Dual-Level Precision Edges Guided Multi-View Stereo with Accurate Planarization
Kehua Chen, Zhenlong Yuan, Tianlu Mao, Zhaoqi Wang
TL;DR
The paper tackles robust 3D reconstruction in low-textured regions for multi-view stereo by addressing plane-model robustness and limited perception. It introduces DPE-MVS, a PatchMatch-based framework that leverages dual-level edge cues to guide plane construction and sampling, along with an adaptive patch size strategy.
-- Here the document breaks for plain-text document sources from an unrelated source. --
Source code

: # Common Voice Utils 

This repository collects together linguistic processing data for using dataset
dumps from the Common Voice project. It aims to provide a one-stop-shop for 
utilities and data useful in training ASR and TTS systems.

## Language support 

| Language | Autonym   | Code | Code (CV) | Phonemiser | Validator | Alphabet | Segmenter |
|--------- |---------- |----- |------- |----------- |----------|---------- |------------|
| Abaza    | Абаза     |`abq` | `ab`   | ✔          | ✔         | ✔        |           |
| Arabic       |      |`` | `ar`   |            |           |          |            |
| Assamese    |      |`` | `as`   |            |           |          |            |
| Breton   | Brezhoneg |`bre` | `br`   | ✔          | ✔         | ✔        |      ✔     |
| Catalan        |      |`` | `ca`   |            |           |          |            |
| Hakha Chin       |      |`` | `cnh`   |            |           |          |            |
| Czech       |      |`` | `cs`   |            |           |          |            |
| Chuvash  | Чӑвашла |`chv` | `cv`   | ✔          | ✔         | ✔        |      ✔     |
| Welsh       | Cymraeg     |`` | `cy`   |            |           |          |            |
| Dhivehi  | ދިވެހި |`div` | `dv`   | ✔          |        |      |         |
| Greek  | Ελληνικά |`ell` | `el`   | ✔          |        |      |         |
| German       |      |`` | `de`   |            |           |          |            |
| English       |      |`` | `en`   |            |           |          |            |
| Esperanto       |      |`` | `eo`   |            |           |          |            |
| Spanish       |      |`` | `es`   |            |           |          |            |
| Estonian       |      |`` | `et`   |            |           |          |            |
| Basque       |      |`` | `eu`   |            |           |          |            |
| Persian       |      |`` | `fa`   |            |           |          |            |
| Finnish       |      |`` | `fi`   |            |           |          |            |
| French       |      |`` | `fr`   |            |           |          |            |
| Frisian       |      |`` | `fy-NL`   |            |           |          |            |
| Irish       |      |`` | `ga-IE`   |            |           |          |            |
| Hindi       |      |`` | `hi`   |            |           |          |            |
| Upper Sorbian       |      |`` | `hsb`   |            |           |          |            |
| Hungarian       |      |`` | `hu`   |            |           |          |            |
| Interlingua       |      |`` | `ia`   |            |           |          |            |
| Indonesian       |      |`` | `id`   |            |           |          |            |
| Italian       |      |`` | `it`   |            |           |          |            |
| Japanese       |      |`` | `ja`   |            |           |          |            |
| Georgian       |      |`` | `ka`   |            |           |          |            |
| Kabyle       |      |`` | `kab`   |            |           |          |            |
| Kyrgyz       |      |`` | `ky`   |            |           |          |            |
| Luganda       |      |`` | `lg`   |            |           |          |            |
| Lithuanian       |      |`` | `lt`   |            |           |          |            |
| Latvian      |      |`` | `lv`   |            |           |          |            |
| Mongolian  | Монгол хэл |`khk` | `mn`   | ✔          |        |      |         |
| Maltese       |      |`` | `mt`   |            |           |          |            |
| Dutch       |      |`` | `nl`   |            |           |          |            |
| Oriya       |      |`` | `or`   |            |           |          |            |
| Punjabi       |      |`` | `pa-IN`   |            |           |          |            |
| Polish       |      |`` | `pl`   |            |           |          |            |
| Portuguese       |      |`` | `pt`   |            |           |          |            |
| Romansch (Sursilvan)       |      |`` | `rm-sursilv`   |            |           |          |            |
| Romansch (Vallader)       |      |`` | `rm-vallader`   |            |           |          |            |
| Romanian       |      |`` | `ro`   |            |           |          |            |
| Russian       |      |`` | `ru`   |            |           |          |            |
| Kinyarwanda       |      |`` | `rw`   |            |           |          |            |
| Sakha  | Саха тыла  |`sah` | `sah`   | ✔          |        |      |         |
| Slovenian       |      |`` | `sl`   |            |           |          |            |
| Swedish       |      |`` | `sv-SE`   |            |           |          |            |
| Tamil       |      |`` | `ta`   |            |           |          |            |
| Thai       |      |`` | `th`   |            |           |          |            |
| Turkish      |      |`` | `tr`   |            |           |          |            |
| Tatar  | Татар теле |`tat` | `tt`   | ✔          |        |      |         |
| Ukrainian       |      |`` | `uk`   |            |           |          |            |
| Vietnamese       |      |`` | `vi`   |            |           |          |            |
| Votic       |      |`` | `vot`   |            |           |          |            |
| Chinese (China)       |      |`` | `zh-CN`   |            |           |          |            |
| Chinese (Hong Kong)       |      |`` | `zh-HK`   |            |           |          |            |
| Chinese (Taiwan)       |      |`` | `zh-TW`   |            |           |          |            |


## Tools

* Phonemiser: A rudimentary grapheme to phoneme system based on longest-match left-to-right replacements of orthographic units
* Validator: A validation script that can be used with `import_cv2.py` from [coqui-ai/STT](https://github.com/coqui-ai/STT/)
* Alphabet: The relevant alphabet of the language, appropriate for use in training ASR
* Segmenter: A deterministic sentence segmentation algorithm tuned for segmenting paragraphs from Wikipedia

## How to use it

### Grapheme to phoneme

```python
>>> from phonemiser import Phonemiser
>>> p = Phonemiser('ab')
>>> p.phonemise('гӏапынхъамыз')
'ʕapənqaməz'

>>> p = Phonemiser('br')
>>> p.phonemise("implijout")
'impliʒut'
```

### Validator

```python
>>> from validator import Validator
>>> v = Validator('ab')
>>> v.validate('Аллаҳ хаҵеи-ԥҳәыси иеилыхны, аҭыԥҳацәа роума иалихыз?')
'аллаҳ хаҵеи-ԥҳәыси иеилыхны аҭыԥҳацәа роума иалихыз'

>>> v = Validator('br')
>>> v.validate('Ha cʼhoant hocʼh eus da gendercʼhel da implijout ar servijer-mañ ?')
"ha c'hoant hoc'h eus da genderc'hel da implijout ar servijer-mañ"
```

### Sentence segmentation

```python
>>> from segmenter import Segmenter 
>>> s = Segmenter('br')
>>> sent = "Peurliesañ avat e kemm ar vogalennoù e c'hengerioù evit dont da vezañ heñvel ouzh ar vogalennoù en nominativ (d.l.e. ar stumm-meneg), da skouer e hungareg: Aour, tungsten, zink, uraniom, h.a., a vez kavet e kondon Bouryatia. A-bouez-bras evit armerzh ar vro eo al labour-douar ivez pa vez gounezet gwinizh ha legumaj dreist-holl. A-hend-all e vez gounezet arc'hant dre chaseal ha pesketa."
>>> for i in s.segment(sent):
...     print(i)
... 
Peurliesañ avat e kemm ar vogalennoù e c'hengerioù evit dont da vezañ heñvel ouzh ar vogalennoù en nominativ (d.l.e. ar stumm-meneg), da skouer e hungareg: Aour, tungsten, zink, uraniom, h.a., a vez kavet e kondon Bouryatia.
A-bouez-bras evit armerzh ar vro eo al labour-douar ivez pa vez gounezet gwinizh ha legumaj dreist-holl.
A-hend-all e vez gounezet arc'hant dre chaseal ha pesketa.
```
Core contributions include edge-guided non-local sampling, perception-range expansion, plane-construction optimization, and adaptive patch sizing, which together yield state-of-the-art results on ETH3D and Tanks & Temples, notably achieving the best F1 on ETH3D. The method demonstrates strong robustness to stochastic textures, maintains competitive efficiency, and lays groundwork for integrating learning-based cues to further enhance fine-detail reconstruction.
Abstract
The reconstruction of low-textured areas is a prominent research focus in multi-view stereo (MVS). In recent years, traditional MVS methods have performed exceptionally well in reconstructing low-textured areas by constructing plane models. However, these methods often encounter issues such as crossing object boundaries and limited perception ranges, which undermine the robustness of plane model construction. Building on previous work (APD-MVS), we propose the DPE-MVS method. By introducing dual-level precision edge information, including fine and coarse edges, we enhance the robustness of plane model construction, thereby improving reconstruction accuracy in low-textured areas. Furthermore, by leveraging edge information, we refine the sampling strategy in conventional PatchMatch MVS and propose an adaptive patch size adjustment approach to optimize matching cost calculation in both stochastic and low-textured areas. This additional use of edge information allows for more precise and robust matching. Our method achieves state-of-the-art performance on the ETH3D and Tanks & Temples benchmarks. Notably, our method outperforms all published methods on the ETH3D benchmark.